The Pro Bowl receiver could have moved closer to the action, but that would have prevented him from posing for pictures and signing autographs for fans gathering along the fence line at Fawcett Stadium in Canton, Ohio.
Fitzgerald could not have been a better ambassador for the NFL that night. I made a mental note of it, but didn't think of it again until running across a comment from Shannon Eastin, who is set to become the first female game official in NFL history when Green Bay and San Diego play Thursday night:
Eastin was participating in a national NFL conference call with reporters when someone asked whether any NFL players or coaches had been particularly supportive during her recent visit to Seattle Seahawks practices. Eastin said players there were "very positive" without saying to her anything that stood out.
"I was up in Arizona for a day with their practice as well," she added. "Larry Fitzgerald was extremely kind. He is just a kind individual and he had some really nice things to say.
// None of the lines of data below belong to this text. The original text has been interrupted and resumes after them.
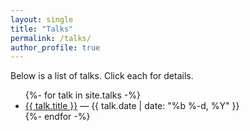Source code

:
 ```yaml
---
layout: single
title: "Talks"
permalink: /talks/
author_profile: true
---
```


Below is a list of talks. Click each for details.

<ul>
{%- for talk in site.talks -%}
  <li><a href="{{ talk.url | relative_url }}">{{ talk.title }}</a> — {{ talk.date | date: "%b %-d, %Y" }}</li>
{%- endfor -%}
</ul>
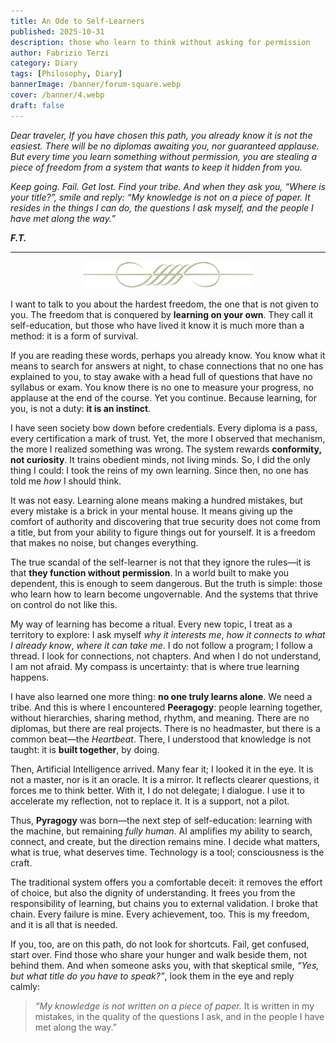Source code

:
 ```yaml
---
title: An Ode to Self-Learners
published: 2025-10-31
description: those who learn to think without asking for permission
author: Fabrizio Terzi
category: Diary
tags: [Philosophy, Diary]
bannerImage: /banner/forum-square.webp
cover: /banner/4.webp
draft: false
---
```

*Dear traveler,*
*If you have chosen this path, you already know it is not the easiest. There will be no diplomas awaiting you, nor guaranteed applause. But every time you learn something without permission, you are stealing a piece of freedom from a system that wants to keep it hidden from you.*

*Keep going. Fail. Get lost. Find your tribe. And when they ask you, “Where is your title?”, smile and reply:*
*“My knowledge is not on a piece of paper. It resides in the things I can do, the questions I ask myself, and the people I have met along the way.”*

***F.T.***

---

<p align="center">
  <img src="/images/greca.png" alt="Greca Divider" />
</p>

I want to talk to you about the hardest freedom, the one that is not given to you.
The freedom that is conquered by **learning on your own**.
They call it self-education, but those who have lived it know it is much more than a method: it is a form of survival.

If you are reading these words, perhaps you already know.
You know what it means to search for answers at night, to chase connections that no one has explained to you, to stay awake with a head full of questions that have no syllabus or exam.
You know there is no one to measure your progress, no applause at the end of the course.
Yet you continue.
Because learning, for you, is not a duty: **it is an instinct**.

I have seen society bow down before credentials.
Every diploma is a pass, every certification a mark of trust.
Yet, the more I observed that mechanism, the more I realized something was wrong.
The system rewards **conformity, not curiosity**.
It trains obedient minds, not living minds.
So, I did the only thing I could: I took the reins of my own learning.
Since then, no one has told me *how* I should think.

It was not easy.
Learning alone means making a hundred mistakes, but every mistake is a brick in your mental house.
It means giving up the comfort of authority and discovering that true security does not come from a title, but from your ability to figure things out for yourself.
It is a freedom that makes no noise, but changes everything.

The true scandal of the self-learner is not that they ignore the rules—it is that **they function without permission**.
In a world built to make you dependent, this is enough to seem dangerous.
But the truth is simple: those who learn how to learn become ungovernable.
And the systems that thrive on control do not like this.

My way of learning has become a ritual.
Every new topic, I treat as a territory to explore: I ask myself *why it interests me*, *how it connects to what I already know*, *where it can take me*.
I do not follow a program; I follow a thread.
I look for connections, not chapters.
And when I do not understand, I am not afraid.
My compass is uncertainty: that is where true learning happens.

I have also learned one more thing: **no one truly learns alone**.
We need a tribe.
And this is where I encountered **Peeragogy**: people learning together, without hierarchies, sharing method, rhythm, and meaning.
There are no diplomas, but there are real projects.
There is no headmaster, but there is a common beat—the *Heartbeat*.
There, I understood that knowledge is not taught: it is **built together**, by doing.

Then, Artificial Intelligence arrived.
Many fear it; I looked it in the eye.
It is not a master, nor is it an oracle.
It is a mirror.
It reflects clearer questions, it forces me to think better.
With it, I do not delegate; I dialogue.
I use it to accelerate my reflection, not to replace it.
It is a support, not a pilot.

Thus, **Pyragogy** was born—the next step of self-education: learning with the machine, but remaining *fully human*.
AI amplifies my ability to search, connect, and create, but the direction remains mine.
I decide what matters, what is true, what deserves time.
Technology is a tool; consciousness is the craft.

The traditional system offers you a comfortable deceit: it removes the effort of choice, but also the dignity of understanding.
It frees you from the responsibility of learning, but chains you to external validation.
I broke that chain.
Every failure is mine.
Every achievement, too.
This is my freedom, and it is all that is needed.

If you, too, are on this path, do not look for shortcuts.
Fail, get confused, start over.
Find those who share your hunger and walk beside them, not behind them.
And when someone asks you, with that skeptical smile, *“Yes, but what title do you have to speak?”*,
look them in the eye and reply calmly:

> *“My knowledge is not written on a piece of paper.*
> It is written in my mistakes, in the quality of the questions I ask,
> and in the people I have met along the way.”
He was one player that stood out to me as just having some really kind things to say."
A cynic might think Fitzgerald was merely sucking up to a game official, except that Fitzgerald treats so many others the same way. He doesn't need favors from Eastin or anyone else to be a great player earning millions of dollars. He wouldn't have to look out for teammates the way he does or cater to fans watching a meaningless game in Ohio.
The latest: On Tuesday, Fitzgerald arranged and paid for the famed "Gates and Sons Bar-B-Q" in Kansas City to cater the entire Cardinals roster, plus coaches, support staff and media after the team practiced in Missouri.